Agam tersenyum, “kau sudah sarapan?”
Sinta menggeleng dengan masih tersenyum senang.
“Ayo kita ke kafe di bawah.” Ajak Agam.
Sinta pun mengikutinya. Sesampainya di kafe, Sinta
berusaha menyembunyikan kegugupannya. Ia bahagia sekaligus gelisah duduk di
hadapan laki-laki yang memakai setelan jas berwarna hitam itu. Seperti
dugaannya, Agam berubah menjadi seorang laki-laki tampan dengan garis rahang
yang tegas di wajahnya.
“Pancake vanila, espresso, nasi goreng telur mata
sapi, dan juz jeruk ya pak?” tanya mbak-mbak pelayan kafe dengan ramah
mengulangi pesanan Agam dan Sinta.
Agam mengangguk. Setelah perempuan berseragam
putih itu berlalu, Agam menatap gadis di hadapannya. Tak bisa dipungkiri
setelah 10 tahun waktu berlalu, Sinta telah bertransformasi menjadi perempuan
cantik nan berkelas.
“Aku pikir setelah lama di negeri Paman Sam, kau
sudah tak mengenali nasi goreng.” Kata Agam kemudian.

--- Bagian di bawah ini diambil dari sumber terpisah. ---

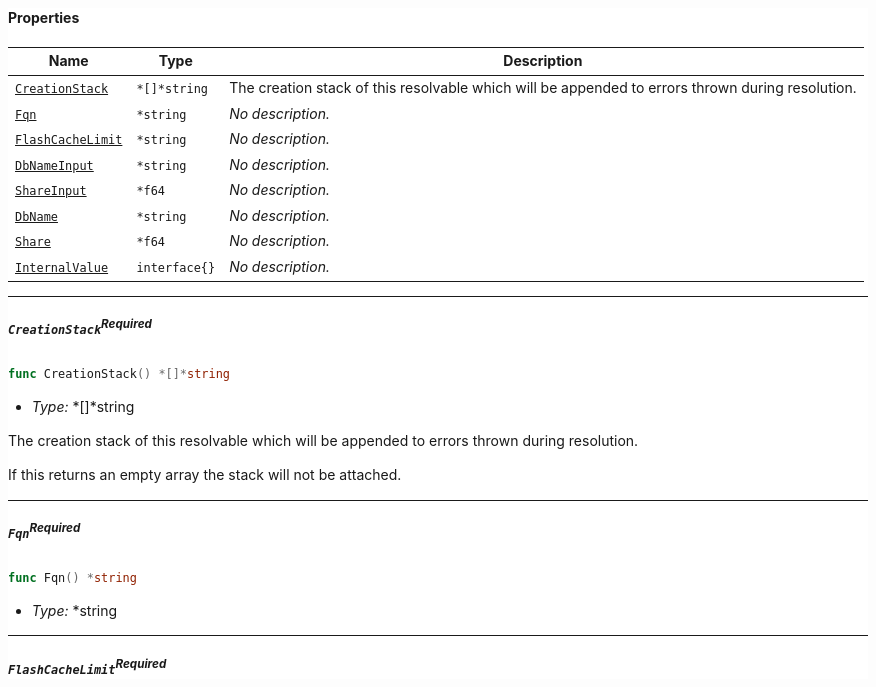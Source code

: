 
#### Properties <a name="Properties" id="Properties"></a>

| **Name** | **Type** | **Description** |
| --- | --- | --- |
| <code><a href="#rhizo-co-terraform-provider-oci.databaseCloudVmClusterIormConfig.DatabaseCloudVmClusterIormConfigDbPlansOutputReference.property.creationStack">CreationStack</a></code> | <code>*[]*string</code> | The creation stack of this resolvable which will be appended to errors thrown during resolution. |
| <code><a href="#rhizo-co-terraform-provider-oci.databaseCloudVmClusterIormConfig.DatabaseCloudVmClusterIormConfigDbPlansOutputReference.property.fqn">Fqn</a></code> | <code>*string</code> | *No description.* |
| <code><a href="#rhizo-co-terraform-provider-oci.databaseCloudVmClusterIormConfig.DatabaseCloudVmClusterIormConfigDbPlansOutputReference.property.flashCacheLimit">FlashCacheLimit</a></code> | <code>*string</code> | *No description.* |
| <code><a href="#rhizo-co-terraform-provider-oci.databaseCloudVmClusterIormConfig.DatabaseCloudVmClusterIormConfigDbPlansOutputReference.property.dbNameInput">DbNameInput</a></code> | <code>*string</code> | *No description.* |
| <code><a href="#rhizo-co-terraform-provider-oci.databaseCloudVmClusterIormConfig.DatabaseCloudVmClusterIormConfigDbPlansOutputReference.property.shareInput">ShareInput</a></code> | <code>*f64</code> | *No description.* |
| <code><a href="#rhizo-co-terraform-provider-oci.databaseCloudVmClusterIormConfig.DatabaseCloudVmClusterIormConfigDbPlansOutputReference.property.dbName">DbName</a></code> | <code>*string</code> | *No description.* |
| <code><a href="#rhizo-co-terraform-provider-oci.databaseCloudVmClusterIormConfig.DatabaseCloudVmClusterIormConfigDbPlansOutputReference.property.share">Share</a></code> | <code>*f64</code> | *No description.* |
| <code><a href="#rhizo-co-terraform-provider-oci.databaseCloudVmClusterIormConfig.DatabaseCloudVmClusterIormConfigDbPlansOutputReference.property.internalValue">InternalValue</a></code> | <code>interface{}</code> | *No description.* |

---

##### `CreationStack`<sup>Required</sup> <a name="CreationStack" id="rhizo-co-terraform-provider-oci.databaseCloudVmClusterIormConfig.DatabaseCloudVmClusterIormConfigDbPlansOutputReference.property.creationStack"></a>

```go
func CreationStack() *[]*string
```

- *Type:* *[]*string

The creation stack of this resolvable which will be appended to errors thrown during resolution.

If this returns an empty array the stack will not be attached.

---

##### `Fqn`<sup>Required</sup> <a name="Fqn" id="rhizo-co-terraform-provider-oci.databaseCloudVmClusterIormConfig.DatabaseCloudVmClusterIormConfigDbPlansOutputReference.property.fqn"></a>

```go
func Fqn() *string
```

- *Type:* *string

---

##### `FlashCacheLimit`<sup>Required</sup> <a name="FlashCacheLimit" id="rhizo-co-terraform-provider-oci.databaseCloudVmClusterIormConfig.DatabaseCloudVmClusterIormConfigDbPlansOutputReference.property.flashCacheLimit"></a>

“Kau salah, lidahku ini masih lidah Indonesia. Waktu
di Manhattan setiap kali memungkinkan aku pasti selalu memasak masakan
Indonesia. Nasi Goreng itu salah satu favoritku. Kau ingat dulu kau pernah
memasakkannya untukku. Walaupun yah.. agak asin dan sedikit gosong.” Jawab
Sinta penuh semangat.
Agam mengangguk-anggukkan kepalanya. Itu bukan
respon yang diinginkan Sinta. Apakah itu hanya perasaannya saja kalau ekspresi
Agam menjadi jauh lebih dingin dari yang terakhir kali diingatnya. Apakah itu
semata-mata karena ini pertemuan pertama kami setelah sekian lama? Ahh.. tidak
seingatnya Agam adalah laki-laki hangat dengan mata ramah. Pikiran Sinta buyar
saat kopi dan juz jeruk pesanan mereka datang.
“Agam, apa kau sibuk sekali? Kau tak pernah
mengangkat telpon maupun membalas
e-mailku. Kau bahkan tak menjemputku di bandara.” Tanya Sinta memecah
keheningan di antara mereka.
Agam menyeruput espressonya perlahan.
“Ya.. aku cukup sibuk akhir-akhir ini. Memangnya ada
apa hingga kau ingin sekali bertemu denganku?”
Sinta terhenyak tak menyangka akan ditanya seperti
itu. Memangnya apa lagi? Aku merindukanmu! Hingga rasanya seakan-akan aku bisa
gila! Jerit hati Sinta. Sinta mengenggam tangannya erat.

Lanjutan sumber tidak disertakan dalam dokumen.